Creating them in isolation
If one or two people are going away and creating a story map on their own and then presenting it to the team, it is sure to be an unmitigated disaster. There is a strong anchoring bias in these situations and the team will treat the story map as a concrete artifact rather than a pliable one. Even though the effort may be well-intentioned, the team will feel that the major decisions have already been made and that they’re being told what the plan is, not asked what it should be.
What to do instead: Create the story map from scratch with the full team present with the help of an experienced facilitator.
Creating a WBS instead
It is easy to fall into the trap of identifying the work you’re doing in a hierarchical format, and just label the hierarchies Themes, Epics and Stories. This is a big mistake because the story we are telling in a story map is about the user. It is from the user’s perspective that we have to look at the interactions, and then decide what work to do to enable that interaction. If we skip the part about centering on the user, then we are essentially creating a WBS. This may help us organize what needs to be done, but doesn’t help us see the customer value of the work we have to do since it is not tied to a user’s behavior. This also hurts prioritization as we have little context where the user impact of the work we’re doing can be discussed.

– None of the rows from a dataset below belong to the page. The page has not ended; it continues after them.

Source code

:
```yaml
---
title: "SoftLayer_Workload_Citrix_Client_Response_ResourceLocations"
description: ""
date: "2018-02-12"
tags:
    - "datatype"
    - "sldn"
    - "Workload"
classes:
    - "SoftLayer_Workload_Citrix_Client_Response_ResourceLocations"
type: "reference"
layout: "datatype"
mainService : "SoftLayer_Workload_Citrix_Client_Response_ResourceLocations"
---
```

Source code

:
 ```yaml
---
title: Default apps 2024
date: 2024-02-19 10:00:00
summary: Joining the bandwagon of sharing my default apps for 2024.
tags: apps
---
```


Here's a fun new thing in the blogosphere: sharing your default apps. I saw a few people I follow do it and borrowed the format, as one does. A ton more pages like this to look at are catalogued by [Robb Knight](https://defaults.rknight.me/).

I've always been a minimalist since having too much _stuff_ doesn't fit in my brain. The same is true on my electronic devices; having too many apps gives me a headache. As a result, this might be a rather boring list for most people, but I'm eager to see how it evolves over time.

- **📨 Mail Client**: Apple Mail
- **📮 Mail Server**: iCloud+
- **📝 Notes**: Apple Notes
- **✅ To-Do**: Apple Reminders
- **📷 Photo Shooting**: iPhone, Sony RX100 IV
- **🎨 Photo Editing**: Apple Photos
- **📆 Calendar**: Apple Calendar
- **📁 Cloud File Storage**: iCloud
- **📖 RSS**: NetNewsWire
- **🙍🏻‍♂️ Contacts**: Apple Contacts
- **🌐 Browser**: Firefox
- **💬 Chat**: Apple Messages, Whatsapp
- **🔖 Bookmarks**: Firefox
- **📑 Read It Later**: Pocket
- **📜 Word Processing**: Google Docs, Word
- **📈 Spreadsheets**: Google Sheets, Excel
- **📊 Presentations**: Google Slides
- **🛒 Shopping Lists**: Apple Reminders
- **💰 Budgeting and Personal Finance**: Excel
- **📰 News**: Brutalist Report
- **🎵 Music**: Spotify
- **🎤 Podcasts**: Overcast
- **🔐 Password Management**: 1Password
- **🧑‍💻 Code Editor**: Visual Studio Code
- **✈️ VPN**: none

What to do instead: Start by identifying the users (or personas) of the product and outlining the main interactions you anticipate them having with the product. Then talk about what’s needed to enable those interactions. Then think about the simplest way to enable those interactions (i.e., your MVP).
Not cutting releases
One of the main benefits of using a story map is that it visualizes all the work to be done. However, we don’t want to actually do ALL the work but only the highest value work. Story mapping enables this by using horizontal lines to demarcate releases, i.e., groups of prioritized functionality that is sequentially delivered and aims to enable the customer interactions we want. Ultimately, we want to end up in a position where a lot of the work on the story map remains undone while delivering sufficient value through the work that was done. To do this we must incrementally deliver value, and without explicitly cutting releases it becomes a big bang approach*.
What to do instead: Identify the stories that you want to deliver first by carving out a release. While working on those stories, avoid working on anything below the release line.
*Unless you’re in a continuous delivery environment where stories are sent to production when they’re done. In those situations, cutting releases becomes less important as we are getting feedback much more quickly.
Jumping into Jira
It is best to use a brainstorming tool rather than a project management tool to create story maps. The Story Mapping Jira Plugin may be one of the saddest things I’ve ever seen in software development. Electronic tooling works well when story mapping remotely but a tool that allows for quick and easy change of story mapping items (e.g., releases, stories, ideas, thoughts, dependencies) is essential. Changing, reordering, deleting, and creating new items in Jira is a slower and much more painful process than doing it in a tool like Mural.
What to do instead: Use a brainstorming tool, and only when the team has decided what stories to implement, shift them to the project management tool in small batches (don’t bring EVERYTHING into Jira). We are trying to maximize the amount of work NOT done while delivering sufficient value, so keep the things you don’t intend to work on in the near-term outside of Jira or else they become a form of waste that you have to deal with every time you look at your backlog.
Staying married to your stickies
Just because it made sense to a sticky to exist at some point, doesn’t mean it should still exist. Team conversations around a story map should result in addition, deletion and editing of the stickies on the board. There is a tendency to add stickies to the story map while keeping useless ones “just in case”. This is not a good approach and can result in proliferation of stickies that don’t have much value, and adds confusion to the map by making it unnecessarily verbose and large.
What to do instead: Tear up the sticky if the team doesn’t feel it’s relevant anymore. If that is too scary of a proposition, create a separate area somewhere (like a story map Recycle Bin) to dump them there just for your own psychological safety. But do take it off the story map so you don’t look at the same sticky over and over again, and wonder what it means three times a week. That is wasteful.